Cut the bottom end of the all thread on a 45 degree angle. fill the hole up with chemset, push the all thread in ( chemset should come out of the hole). twist the all thread about 10 degrees and let set over night. the all thread sticking out of the ground should be enough for a washer and nut plus about 3 threads sticking out over the top.
1 week for concrete to set sounds about right too.

----------


## Bloss

Yep the chemset types are a good choice if near edges especially.
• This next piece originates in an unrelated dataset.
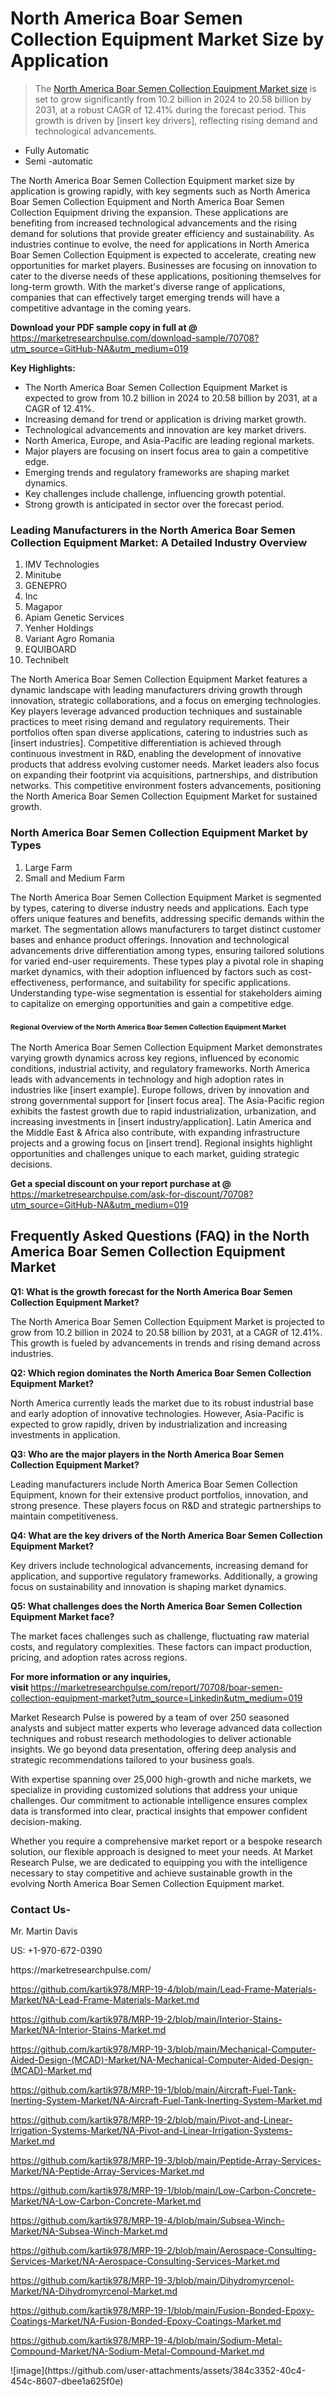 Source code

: <h1>North America Boar Semen Collection Equipment Market&nbsp;Size by Application</h1><blockquote><p>The <a href="https://marketresearchpulse.com/download-sample/70708?utm_source=GitHub-NA&amp;utm_medium=019">North America Boar Semen Collection Equipment Market size</a> is set to grow significantly from 10.2 billion in 2024 to 20.58 billion by 2031, at a robust CAGR of 12.41% during the forecast period. This growth is driven by [insert key drivers], reflecting rising demand and technological advancements.</p></blockquote><ul><li>Fully Automatic<li> Semi -automatic</li></ul><p>The North America Boar Semen Collection Equipment market size by application is growing rapidly, with key segments such as North America Boar Semen Collection Equipment and North America Boar Semen Collection Equipment driving the expansion. These applications are benefiting from increased technological advancements and the rising demand for solutions that provide greater efficiency and sustainability. As industries continue to evolve, the need for applications in North America Boar Semen Collection Equipment is expected to accelerate, creating new opportunities for market players. Businesses are focusing on innovation to cater to the diverse needs of these applications, positioning themselves for long-term growth. With the market's diverse range of applications, companies that can effectively target emerging trends will have a competitive advantage in the coming years.</p><p><strong>Download your PDF sample copy in full at @ </strong><a href="https://marketresearchpulse.com/download-sample/70708?utm_source=GitHub-NA&amp;utm_medium=019">https://marketresearchpulse.com/download-sample/70708?utm_source=GitHub-NA&amp;utm_medium=019</a></p><p><strong>Key Highlights: </strong></p><ul><li>The North America Boar Semen Collection Equipment Market is expected to grow from 10.2 billion in 2024 to 20.58 billion by 2031, at a CAGR of 12.41%.</li><li>Increasing demand for trend or application is driving market growth.</li><li>Technological advancements and innovation are key market drivers.</li><li>North America, Europe, and Asia-Pacific are leading regional markets.</li><li>Major players are focusing on insert focus area to gain a competitive edge.</li><li>Emerging trends and regulatory frameworks are shaping market dynamics.</li><li>Key challenges include challenge, influencing growth potential.</li><li>Strong growth is anticipated in sector over the forecast period.</li></ul><h3>Leading Manufacturers in the North America Boar Semen Collection Equipment Market: A Detailed Industry Overview</h3><ol><li>IMV Technologies</li><li>Minitube</li><li>GENEPRO</li><li>Inc</li><li>Magapor</li><li>Apiam Genetic Services</li><li>Yenher Holdings</li><li>Variant Agro Romania</li><li>EQUIBOARD</li><li>Technibelt</li></ol><div class="flex max-w-full flex-col flex-grow"><div class="min-h-8 text-message flex w-full flex-col items-end gap-2 whitespace-normal break-words [.text-message+&amp;]:mt-5" dir="auto" data-message-author-role="assistant" data-message-id="fd8432e4-4910-450d-b182-61b7bfb0a01f" data-message-model-slug="gpt-4o"><div class="flex w-full flex-col gap-1 empty:hidden first:pt-[3px]"><div class="markdown prose w-full break-words dark:prose-invert light"><p>The North America Boar Semen Collection Equipment Market features a dynamic landscape with leading manufacturers driving growth through innovation, strategic collaborations, and a focus on emerging technologies. Key players leverage advanced production techniques and sustainable practices to meet rising demand and regulatory requirements. Their portfolios often span diverse applications, catering to industries such as [insert industries]. Competitive differentiation is achieved through continuous investment in R&amp;D, enabling the development of innovative products that address evolving customer needs. Market leaders also focus on expanding their footprint via acquisitions, partnerships, and distribution networks. This competitive environment fosters advancements, positioning the North America Boar Semen Collection Equipment Market for sustained growth.</p></div></div></div></div><h3>North America Boar Semen Collection Equipment Market by Types</h3><ol><li>Large Farm<li> Small and Medium Farm</li></ol><div class="flex max-w-full flex-col flex-grow"><div class="min-h-8 text-message flex w-full flex-col items-end gap-2 whitespace-normal break-words [.text-message+&amp;]:mt-5" dir="auto" data-message-author-role="assistant" data-message-id="084470be-0bb7-4664-bddf-5156b4f41249" data-message-model-slug="gpt-4o-mini"><div class="flex w-full flex-col gap-1 empty:hidden first:pt-[3px]"><div class="markdown prose w-full break-words dark:prose-invert light"><p>The North America Boar Semen Collection Equipment Market is segmented by types, catering to diverse industry needs and applications. Each type offers unique features and benefits, addressing specific demands within the market. The segmentation allows manufacturers to target distinct customer bases and enhance product offerings. Innovation and technological advancements drive differentiation among types, ensuring tailored solutions for varied end-user requirements. These types play a pivotal role in shaping market dynamics, with their adoption influenced by factors such as cost-effectiveness, performance, and suitability for specific applications. Understanding type-wise segmentation is essential for stakeholders aiming to capitalize on emerging opportunities and gain a competitive edge.</p></div></div></div></div><h3><span style="font-size: 11px;">Regional Overview of the North America Boar Semen Collection Equipment Market</span></h3><div class="flex max-w-full flex-col flex-grow"><div class="min-h-8 text-message flex w-full flex-col items-end gap-2 whitespace-normal break-words [.text-message+&amp;]:mt-5" dir="auto" data-message-author-role="assistant" data-message-id="e9038762-ce64-4e30-91c9-9bd413514231" data-message-model-slug="gpt-4o-mini"><div class="flex w-full flex-col gap-1 empty:hidden first:pt-[3px]"><div class="markdown prose w-full break-words dark:prose-invert light"><p>The North America Boar Semen Collection Equipment Market demonstrates varying growth dynamics across key regions, influenced by economic conditions, industrial activity, and regulatory frameworks. North America leads with advancements in technology and high adoption rates in industries like [insert example]. Europe follows, driven by innovation and strong governmental support for [insert focus area]. The Asia-Pacific region exhibits the fastest growth due to rapid industrialization, urbanization, and increasing investments in [insert industry/application]. Latin America and the Middle East &amp; Africa also contribute, with expanding infrastructure projects and a growing focus on [insert trend]. Regional insights highlight opportunities and challenges unique to each market, guiding strategic decisions.</p></div></div></div></div><p><strong>Get a special discount on your report purchase at @ </strong><a href="https://marketresearchpulse.com/ask-for-discount/70708?utm_source=GitHub-NA&amp;utm_medium=019">https://marketresearchpulse.com/ask-for-discount/70708?utm_source=GitHub-NA&amp;utm_medium=019</a></p><h2>Frequently Asked Questions (FAQ) in the North America Boar Semen Collection Equipment Market</h2><p><strong>Q1: What is the growth forecast for the North America Boar Semen Collection Equipment Market?</strong></p><p>The North America Boar Semen Collection Equipment Market is projected to grow from 10.2 billion in 2024 to 20.58 billion by 2031, at a CAGR of 12.41%. This growth is fueled by advancements in trends and rising demand across industries.</p><p><strong>Q2: Which region dominates the North America Boar Semen Collection Equipment Market?</strong></p><p>North America currently leads the market due to its robust industrial base and early adoption of innovative technologies. However, Asia-Pacific is expected to grow rapidly, driven by industrialization and increasing investments in application.</p><p><strong>Q3: Who are the major players in the North America Boar Semen Collection Equipment Market?</strong></p><p>Leading manufacturers include North America Boar Semen Collection Equipment, known for their extensive product portfolios, innovation, and strong presence. These players focus on R&amp;D and strategic partnerships to maintain competitiveness.</p><p><strong>Q4: What are the key drivers of the North America Boar Semen Collection Equipment Market?</strong></p><p>Key drivers include technological advancements, increasing demand for application, and supportive regulatory frameworks. Additionally, a growing focus on sustainability and innovation is shaping market dynamics.</p><p><strong>Q5: What challenges does the North America Boar Semen Collection Equipment Market face?</strong></p><p>The market faces challenges such as challenge, fluctuating raw material costs, and regulatory complexities. These factors can impact production, pricing, and adoption rates across regions.</p><p><strong>For more information or any inquiries, visit&nbsp;</strong><a href="https://marketresearchpulse.com/report/70708/boar-semen-collection-equipment-market?utm_source=Linkedin&utm_medium=019">https://marketresearchpulse.com/report/70708/boar-semen-collection-equipment-market?utm_source=Linkedin&utm_medium=019</a></p><p>Market Research Pulse is powered by a team of over 250 seasoned analysts and subject matter experts who leverage advanced data collection techniques and robust research methodologies to deliver actionable insights. We go beyond data presentation, offering deep analysis and strategic recommendations tailored to your business goals.</p><p>With expertise spanning over 25,000 high-growth and niche markets, we specialize in providing customized solutions that address your unique challenges. Our commitment to actionable intelligence ensures complex data is transformed into clear, practical insights that empower confident decision-making.</p><p>Whether you require a comprehensive market report or a bespoke research solution, our flexible approach is designed to meet your needs. At Market Research Pulse, we are dedicated to equipping you with the intelligence necessary to stay competitive and achieve sustainable growth in the evolving North America Boar Semen Collection Equipment market.</p><h3><strong>Contact Us-</strong></h3><p>Mr. Martin Davis</p><p>US: +1-970-672-0390</p><p>https://marketresearchpulse.com/</p><p><a href="https://github.com/kartik978/MRP-19-4/blob/main/Lead-Frame-Materials-Market/NA-Lead-Frame-Materials-Market.md">https://github.com/kartik978/MRP-19-4/blob/main/Lead-Frame-Materials-Market/NA-Lead-Frame-Materials-Market.md</a></p><p><a href="https://github.com/kartik978/MRP-19-2/blob/main/Interior-Stains-Market/NA-Interior-Stains-Market.md">https://github.com/kartik978/MRP-19-2/blob/main/Interior-Stains-Market/NA-Interior-Stains-Market.md</a></p><p><a href="https://github.com/kartik978/MRP-19-3/blob/main/Mechanical-Computer-Aided-Design-(MCAD)-Market/NA-Mechanical-Computer-Aided-Design-(MCAD)-Market.md">https://github.com/kartik978/MRP-19-3/blob/main/Mechanical-Computer-Aided-Design-(MCAD)-Market/NA-Mechanical-Computer-Aided-Design-(MCAD)-Market.md</a></p><p><a href="https://github.com/kartik978/MRP-19-1/blob/main/Aircraft-Fuel-Tank-Inerting-System-Market/NA-Aircraft-Fuel-Tank-Inerting-System-Market.md">https://github.com/kartik978/MRP-19-1/blob/main/Aircraft-Fuel-Tank-Inerting-System-Market/NA-Aircraft-Fuel-Tank-Inerting-System-Market.md</a></p><p><a href="https://github.com/kartik978/MRP-19-2/blob/main/Pivot-and-Linear-Irrigation-Systems-Market/NA-Pivot-and-Linear-Irrigation-Systems-Market.md">https://github.com/kartik978/MRP-19-2/blob/main/Pivot-and-Linear-Irrigation-Systems-Market/NA-Pivot-and-Linear-Irrigation-Systems-Market.md</a></p><p><a href="https://github.com/kartik978/MRP-19-3/blob/main/Peptide-Array-Services-Market/NA-Peptide-Array-Services-Market.md">https://github.com/kartik978/MRP-19-3/blob/main/Peptide-Array-Services-Market/NA-Peptide-Array-Services-Market.md</a></p><p><a href="https://github.com/kartik978/MRP-19-1/blob/main/Low-Carbon-Concrete-Market/NA-Low-Carbon-Concrete-Market.md">https://github.com/kartik978/MRP-19-1/blob/main/Low-Carbon-Concrete-Market/NA-Low-Carbon-Concrete-Market.md</a></p><p><a href="https://github.com/kartik978/MRP-19-4/blob/main/Subsea-Winch-Market/NA-Subsea-Winch-Market.md">https://github.com/kartik978/MRP-19-4/blob/main/Subsea-Winch-Market/NA-Subsea-Winch-Market.md</a></p><p><a href="https://github.com/kartik978/MRP-19-2/blob/main/Aerospace-Consulting-Services-Market/NA-Aerospace-Consulting-Services-Market.md">https://github.com/kartik978/MRP-19-2/blob/main/Aerospace-Consulting-Services-Market/NA-Aerospace-Consulting-Services-Market.md</a></p><p><a href="https://github.com/kartik978/MRP-19-3/blob/main/Dihydromyrcenol-Market/NA-Dihydromyrcenol-Market.md">https://github.com/kartik978/MRP-19-3/blob/main/Dihydromyrcenol-Market/NA-Dihydromyrcenol-Market.md</a></p><p><a href="https://github.com/kartik978/MRP-19-1/blob/main/Fusion-Bonded-Epoxy-Coatings-Market/NA-Fusion-Bonded-Epoxy-Coatings-Market.md">https://github.com/kartik978/MRP-19-1/blob/main/Fusion-Bonded-Epoxy-Coatings-Market/NA-Fusion-Bonded-Epoxy-Coatings-Market.md</a></p><p><a href="https://github.com/kartik978/MRP-19-4/blob/main/Sodium-Metal-Compound-Market/NA-Sodium-Metal-Compound-Market.md">https://github.com/kartik978/MRP-19-4/blob/main/Sodium-Metal-Compound-Market/NA-Sodium-Metal-Compound-Market.md</a></p>
![image](https://github.com/user-attachments/assets/384c3352-40c4-454c-8607-dbee1a625f0e)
If the concrete is ;green' then the drilling can be the problem and you can get a breakaway, but the use of holes too small or some clumsy handling can cause a crack or breakaway when using a fixing.  :2thumbsup:

----------


## nww1969

ok some interesting replies here. 
Now all Im doing is putting up a 3x2.5 colourbond shed  and think maybe small dynabolts may be overkill. 
Epoxy anchors sounds interesting , will this attach to new concrete and does Bunnings supply this.    
Any suggestions appreciated.

----------


## woodhunt

Didn't consider chem as I just expect something to go wrong with the edge (especially with store bought/home mixed concrete), and knowing my luck any uplift is going to be accompanied by just as much if not more force sideways. 
If an annoying gust of wind is going to take my shed out of the backyard, I would at least like it to take the slab with it so I have less work installing the larger shed.

----------


## Bloss

> ok some interesting replies here. 
> Now all Im doing is putting up a 3x2.5 colourbond shed  and think maybe small dynabolts may be overkill. 
> Epoxy anchors sounds interesting , will this attach to new concrete and does Bunnings supply this.    
> Any suggestions appreciated.

  Relatively small diameter ankascrews work fine - 6mm. I know of two 3m x3m garden sheds in a high wind area that have stayed in place for more than 15 years and they are held down on slabs by construction adhesive alone! Not recommending, just saying . . .  :Smilie:

----------